SUPPLIED RECORDS Start Marker
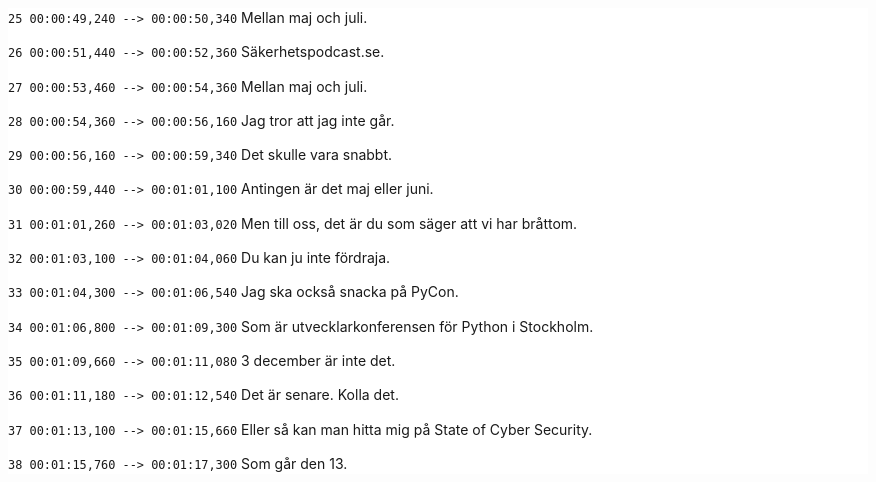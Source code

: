 `25 00:00:49,240 --> 00:00:50,340`
Mellan maj och juli.



`26 00:00:51,440 --> 00:00:52,360`
Säkerhetspodcast.se.



`27 00:00:53,460 --> 00:00:54,360`
Mellan maj och juli.



`28 00:00:54,360 --> 00:00:56,160`
Jag tror att jag inte går.



`29 00:00:56,160 --> 00:00:59,340`
Det skulle vara snabbt.



`30 00:00:59,440 --> 00:01:01,100`
Antingen är det maj eller juni.



`31 00:01:01,260 --> 00:01:03,020`
Men till oss, det är du som säger att vi har bråttom.



`32 00:01:03,100 --> 00:01:04,060`
Du kan ju inte fördraja.



`33 00:01:04,300 --> 00:01:06,540`
Jag ska också snacka på PyCon.



`34 00:01:06,800 --> 00:01:09,300`
Som är utvecklarkonferensen för Python i Stockholm.



`35 00:01:09,660 --> 00:01:11,080`
3 december är inte det.



`36 00:01:11,180 --> 00:01:12,540`
Det är senare. Kolla det.



`37 00:01:13,100 --> 00:01:15,660`
Eller så kan man hitta mig på State of Cyber Security.



`38 00:01:15,760 --> 00:01:17,300`
Som går den 13.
SUPPLIED RECORDS End Marker
• **AIM OF THE TASK**: Copy out all the data above exactly as written. Skip the pictures.

• **EXERCISE SOLUTION**:
Source code

: `25 00:00:49,240 --> 00:00:50,340`
Mellan maj och juli.



`26 00:00:51,440 --> 00:00:52,360`
Säkerhetspodcast.se.



`27 00:00:53,460 --> 00:00:54,360`
Mellan maj och juli.



`28 00:00:54,360 --> 00:00:56,160`
Jag tror att jag inte går.



`29 00:00:56,160 --> 00:00:59,340`
Det skulle vara snabbt.



`30 00:00:59,440 --> 00:01:01,100`
Antingen är det maj eller juni.



`31 00:01:01,260 --> 00:01:03,020`
Men till oss, det är du som säger att vi har bråttom.



`32 00:01:03,100 --> 00:01:04,060`
Du kan ju inte fördraja.



`33 00:01:04,300 --> 00:01:06,540`
Jag ska också snacka på PyCon.



`34 00:01:06,800 --> 00:01:09,300`
Som är utvecklarkonferensen för Python i Stockholm.



`35 00:01:09,660 --> 00:01:11,080`
3 december är inte det.



`36 00:01:11,180 --> 00:01:12,540`
Det är senare. Kolla det.



`37 00:01:13,100 --> 00:01:15,660`
Eller så kan man hitta mig på State of Cyber Security.



`38 00:01:15,760 --> 00:01:17,300`
Som går den 13.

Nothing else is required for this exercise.